Configure the Tenable Connector

The Tenable Connector provides all API interactions between your Tenable applications (Tenable.ot, Tenable.io, or Tenable.sc) and ServiceNow instance.

Note: In ServiceNow, you must have the x_tsirm_api_access admin role to perform the basic connector setup process.

Note: The ServiceNow configuration only supports Tenable.sc versions 5.7 and later.

Before you begin:

For Tenable.io:

Required User Role: Administrator

  • You must have your Tenable.io API keys.

    Note: For your Tenable.io integration:

    • Generate an API key in Tenable.io to complete the configuration.  See the Tenable.io user guide for instructions on how to generate an API key. (Do not use this API key for any other third party or custom-built application or integration. A unique API key is a requirement for each installed instance of the integration.)

For Tenable.sc:

Required User Role: Security Analyst

For Tenable.ot:

Required User Role: Read Only

To configure the Tenable connector for Tenable.io, Tenable.sc, or Tenable.ot:

  1. Log in to ServiceNow.
  2. In the left navigation pane, click Tenable Connector > Connectors.

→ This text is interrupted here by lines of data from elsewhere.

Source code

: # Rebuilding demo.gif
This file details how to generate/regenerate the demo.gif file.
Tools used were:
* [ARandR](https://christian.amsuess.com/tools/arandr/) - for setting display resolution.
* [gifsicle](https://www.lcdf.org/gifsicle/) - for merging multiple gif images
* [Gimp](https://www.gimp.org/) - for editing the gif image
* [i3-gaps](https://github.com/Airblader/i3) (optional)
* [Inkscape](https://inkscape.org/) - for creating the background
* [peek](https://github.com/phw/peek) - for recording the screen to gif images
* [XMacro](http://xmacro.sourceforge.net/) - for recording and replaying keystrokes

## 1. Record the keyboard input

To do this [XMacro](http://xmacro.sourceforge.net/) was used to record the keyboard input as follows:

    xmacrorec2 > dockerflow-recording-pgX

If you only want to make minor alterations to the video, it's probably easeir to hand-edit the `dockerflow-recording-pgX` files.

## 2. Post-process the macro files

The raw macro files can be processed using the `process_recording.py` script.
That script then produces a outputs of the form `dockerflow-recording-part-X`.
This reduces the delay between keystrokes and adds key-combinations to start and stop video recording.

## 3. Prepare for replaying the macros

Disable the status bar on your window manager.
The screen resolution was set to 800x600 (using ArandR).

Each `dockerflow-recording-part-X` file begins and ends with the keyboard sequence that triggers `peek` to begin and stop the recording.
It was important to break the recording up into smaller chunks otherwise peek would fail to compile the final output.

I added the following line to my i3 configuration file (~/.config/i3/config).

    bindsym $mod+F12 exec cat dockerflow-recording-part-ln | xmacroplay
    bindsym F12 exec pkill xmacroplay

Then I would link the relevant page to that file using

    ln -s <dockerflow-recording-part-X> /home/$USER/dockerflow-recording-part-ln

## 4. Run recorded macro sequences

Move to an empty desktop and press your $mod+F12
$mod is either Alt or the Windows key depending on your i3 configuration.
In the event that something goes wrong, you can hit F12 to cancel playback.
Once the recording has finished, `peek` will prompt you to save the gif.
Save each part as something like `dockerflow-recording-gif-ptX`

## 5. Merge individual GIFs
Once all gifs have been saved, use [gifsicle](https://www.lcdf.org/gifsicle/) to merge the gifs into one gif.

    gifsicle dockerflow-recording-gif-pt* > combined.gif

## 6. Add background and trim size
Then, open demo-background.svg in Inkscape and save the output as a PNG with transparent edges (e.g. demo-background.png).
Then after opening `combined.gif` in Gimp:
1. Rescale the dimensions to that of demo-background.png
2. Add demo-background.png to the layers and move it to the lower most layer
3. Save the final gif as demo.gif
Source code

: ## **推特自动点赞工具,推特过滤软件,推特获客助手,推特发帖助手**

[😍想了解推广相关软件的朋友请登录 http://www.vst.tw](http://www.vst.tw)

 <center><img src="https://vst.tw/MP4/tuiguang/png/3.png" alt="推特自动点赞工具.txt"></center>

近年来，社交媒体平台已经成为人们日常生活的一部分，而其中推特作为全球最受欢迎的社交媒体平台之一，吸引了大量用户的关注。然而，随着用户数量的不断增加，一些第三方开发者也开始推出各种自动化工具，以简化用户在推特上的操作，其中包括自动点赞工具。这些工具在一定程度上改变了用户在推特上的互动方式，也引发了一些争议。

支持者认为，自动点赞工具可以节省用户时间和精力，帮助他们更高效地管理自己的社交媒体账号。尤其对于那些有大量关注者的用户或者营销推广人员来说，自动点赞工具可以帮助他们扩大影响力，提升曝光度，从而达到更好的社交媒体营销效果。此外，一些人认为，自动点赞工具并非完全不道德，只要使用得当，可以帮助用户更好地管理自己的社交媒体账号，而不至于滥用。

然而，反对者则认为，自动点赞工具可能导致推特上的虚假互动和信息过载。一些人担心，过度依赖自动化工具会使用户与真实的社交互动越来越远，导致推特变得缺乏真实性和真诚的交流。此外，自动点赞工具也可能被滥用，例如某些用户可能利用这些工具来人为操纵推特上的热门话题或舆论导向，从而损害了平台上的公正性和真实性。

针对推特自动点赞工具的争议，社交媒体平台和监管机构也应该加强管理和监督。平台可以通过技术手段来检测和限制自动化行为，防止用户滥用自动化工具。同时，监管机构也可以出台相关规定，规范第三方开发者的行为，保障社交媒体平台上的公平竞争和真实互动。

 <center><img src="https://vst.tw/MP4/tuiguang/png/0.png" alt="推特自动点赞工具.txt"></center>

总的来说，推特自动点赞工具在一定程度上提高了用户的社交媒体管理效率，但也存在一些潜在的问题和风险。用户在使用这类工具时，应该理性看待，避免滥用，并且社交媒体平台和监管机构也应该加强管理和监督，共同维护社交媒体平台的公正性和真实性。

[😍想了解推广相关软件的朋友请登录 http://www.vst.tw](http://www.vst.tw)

    The Tenable Connectors page appears.

  3. Click New.
  4. From the Tenable Product drop-down box, select Tenable.ot, Tenable.io or Tenable.sc.

  5. If you are in a domain-separated environment, in the Domain box, type the domain into which to bring connector data.

  6. Select the Active check box.
  7. In the Scheduled Job Run As box, type the username of the user with which you want to import data.

    Note: If you are in a domain-separated environment, this field is a requirement. The user must be part of the domain specified in step 5.

  8. In the Name text box, type a name for the connector.
  9. Complete the configurations for your selected Tenable application.

    Tip: To save your selected configuration options without navigating away from the page:

    1. Right click in the top menu that contains the Tenable Connector heading and menu.

      A list of options appears.

    1. Click Save.
  10. (Optional) In the General Settings section, you can specify your Max ECC Wait Time (in seconds) and Request Timeout (in seconds) for each of your configured connectors.
  11. In the Asset Settings section, you can set the Asset Logging Level, Asset Max Cumulative Log Entries, and Asset Max Cumulative Log Sizes. The default setting for the logging levels is Errors Only.
  12. In the Additional Asset Settings section, you can set New Record Sync Frequency (in minutes), Record Update Sync Frequency (in minutes), Asset Max Job Log (in days), and Asset Max Job Wait (in days).

Note: You may have more settings options on your connector page depending on the Tenable applications you have installed (For example, Tenable Assets [Assets Settings], Tenable.ot for VR [VR Settings], and Tenable ITSM [ITSM Settings]).

Note: For more information about ServiceNow settings, see the ServiceNow documentation.

  1. Click Update.
  2. Click Test the Connector.

    Note: If the connector test fails, check your username, password, and API Keys and retest the connector.